Hw was born in Galway, son of William Keogh, clerk of the Crown for Kilkenny and his wife Mary ffrench. He went to Dr Huddard's school in Dublin, graduated from the University of Dublin and was called to the Bar in 1840, and became Queen's Counsel 1849. No-one has ever questioned his intellectual abilities: he was a superb speaker both in public and private, founded a well-known debating society, The Tail-end Club, and published several books on law, politics and literature. Despite his later reputation for eccentricity and bad temper, as a young man he was considered the best of company: genial, good humoured and a superb conversationalist. He joined the Connaught circuit where he rapidly acquired a large practice, due it was said to his eloquence and presence; these gifts soon turned him towards politics.[1]

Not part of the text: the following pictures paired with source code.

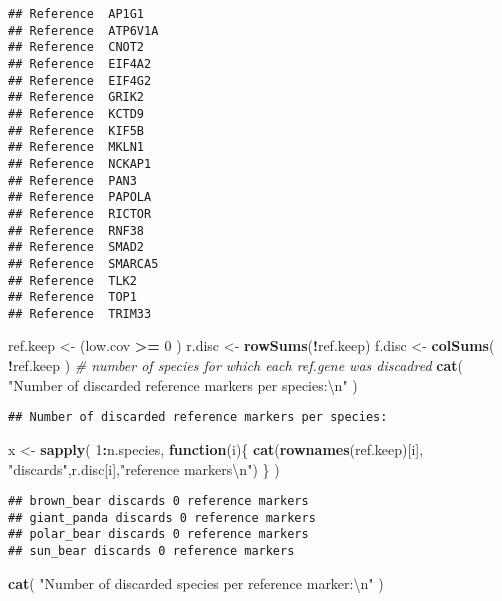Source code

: \documentclass[]{article}
\newenvironment{Shaded}{\begin{snugshade}}{\end{snugshade}}
\newcommand{\KeywordTok}[1]{\textcolor[rgb]{0.13,0.29,0.53}{\textbf{#1}}}
\newcommand{\DecValTok}[1]{\textcolor[rgb]{0.00,0.00,0.81}{#1}}
\newcommand{\CharTok}[1]{\textcolor[rgb]{0.31,0.60,0.02}{#1}}
\newcommand{\StringTok}[1]{\textcolor[rgb]{0.31,0.60,0.02}{#1}}
\newcommand{\CommentTok}[1]{\textcolor[rgb]{0.56,0.35,0.01}{\textit{#1}}}
\newcommand{\ControlFlowTok}[1]{\textcolor[rgb]{0.13,0.29,0.53}{\textbf{#1}}}
\newcommand{\OperatorTok}[1]{\textcolor[rgb]{0.81,0.36,0.00}{\textbf{#1}}}
\newcommand{\NormalTok}[1]{#1}
\begin{document}
\begin{verbatim}
## Reference  AP1G1 
## Reference  ATP6V1A 
## Reference  CNOT2 
## Reference  EIF4A2 
## Reference  EIF4G2 
## Reference  GRIK2 
## Reference  KCTD9 
## Reference  KIF5B 
## Reference  MKLN1 
## Reference  NCKAP1 
## Reference  PAN3 
## Reference  PAPOLA 
## Reference  RICTOR 
## Reference  RNF38 
## Reference  SMAD2 
## Reference  SMARCA5 
## Reference  TLK2 
## Reference  TOP1 
## Reference  TRIM33
\end{verbatim}

\begin{Shaded}
\begin{Highlighting}[]
\NormalTok{ref.keep <-}\StringTok{ }\NormalTok{(low.cov }\OperatorTok{>=}\StringTok{ }\DecValTok{0}\NormalTok{ )}
\NormalTok{r.disc <-}\StringTok{ }\KeywordTok{rowSums}\NormalTok{(}\OperatorTok{!}\NormalTok{ref.keep)}
\NormalTok{f.disc <-}\StringTok{ }\KeywordTok{colSums}\NormalTok{( }\OperatorTok{!}\NormalTok{ref.keep )                                }\CommentTok{# number of species for which each ref.gene was discadred   }
\KeywordTok{cat}\NormalTok{( }\StringTok{"Number of discarded reference markers per species:}\CharTok{\textbackslash{}n}\StringTok{"}\NormalTok{ )}
\end{Highlighting}
\end{Shaded}

\begin{verbatim}
## Number of discarded reference markers per species:
\end{verbatim}

\begin{Shaded}
\begin{Highlighting}[]
\NormalTok{x <-}\StringTok{ }\KeywordTok{sapply}\NormalTok{( }\DecValTok{1}\OperatorTok{:}\NormalTok{n.species, }\ControlFlowTok{function}\NormalTok{(i)\{}
  \KeywordTok{cat}\NormalTok{(}\KeywordTok{rownames}\NormalTok{(ref.keep)[i], }\StringTok{"discards"}\NormalTok{,r.disc[i],}\StringTok{"reference markers}\CharTok{\textbackslash{}n}\StringTok{"}\NormalTok{)}
\NormalTok{\} )}
\end{Highlighting}
\end{Shaded}

\begin{verbatim}
## brown_bear discards 0 reference markers
## giant_panda discards 0 reference markers
## polar_bear discards 0 reference markers
## sun_bear discards 0 reference markers
\end{verbatim}

\begin{Shaded}
\begin{Highlighting}[]
\KeywordTok{cat}\NormalTok{( }\StringTok{"Number of discarded species per reference marker:}\CharTok{\textbackslash{}n}\StringTok{"}\NormalTok{ )}
\end{Highlighting}
\end{Shaded}
\end{document}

He married Kate Rooney in 1841; they had one son, and a daughter Mary who married James Murphy, judge of the High Court.[2]

Political career[edit]

In 1847 Keogh was elected MP for Athlone. In 1851 he was a founder of the Catholic Defence Association and was re-elected to Athlone in 1852. In the latter year he helped found the Independent Irish Party popularly known as "the Pope's Brass Band", pledged to repeal of the Ecclesiastical Titles Act and to tenant reform. Most crucially its members pledged not to take office but to hold the balance of power at Westminster. In this they were at first successful, helping to vote out the administration of Lord Derby, who was replaced by Lord Aberdeen.

Within months of pledging not to take office, Keogh (like his friend John Sadleir) made the decision which destroyed his reputation in his own lifetime and beyond: he accepted office in the Aberdeen Government, becoming Solicitor-General for Ireland, and Attorney-General for Ireland in 1855. His decision was seen as an unforgivable betrayal of a solemn pledge and his name, and Sadleir's, entered the Irish political vocabulary. Even a century later, John A. Costello turned down the offer by Éamon de Valera to make him a Supreme Court judge on the ground that he "did not wish face charges of being another Sadleir or Keogh".[3]

Judicial career[edit]

In 1856 Keogh was appointed a judge of the Irish Court of Common Pleas. On the grounds of legal ability no one could dispute that he was well qualified, but unfortunately his conduct as a judge did nothing to restore his reputation. He was a man of strong opinions, always expressed forcefully, and his hot temper led to frequent quarrels with counsel; on one occasion Peter O'Brien, the future Lord Chief Justice of Ireland, was threatened with removal from Court. It must be said in Keogh's defence that, having recovered his temper, he apologised to O'Brien in open Court and in the presence of the assembled Bar.[4] This suggests that Keogh, who as a young man had been famed for geniality and good humour, was not acting out of malice, but was suffering from strain and ill-health.

Keogh's conduct of the "Fenian Trials" of 1865–6 and the savage sentences which were handed down were much criticised, although his defenders said that Charles Kickham at least had been treated as leniently as the case allowed. In non-political cases he had a good reputation: if not a profound lawyer, he had the ability to quickly see the essential point of a case.[5]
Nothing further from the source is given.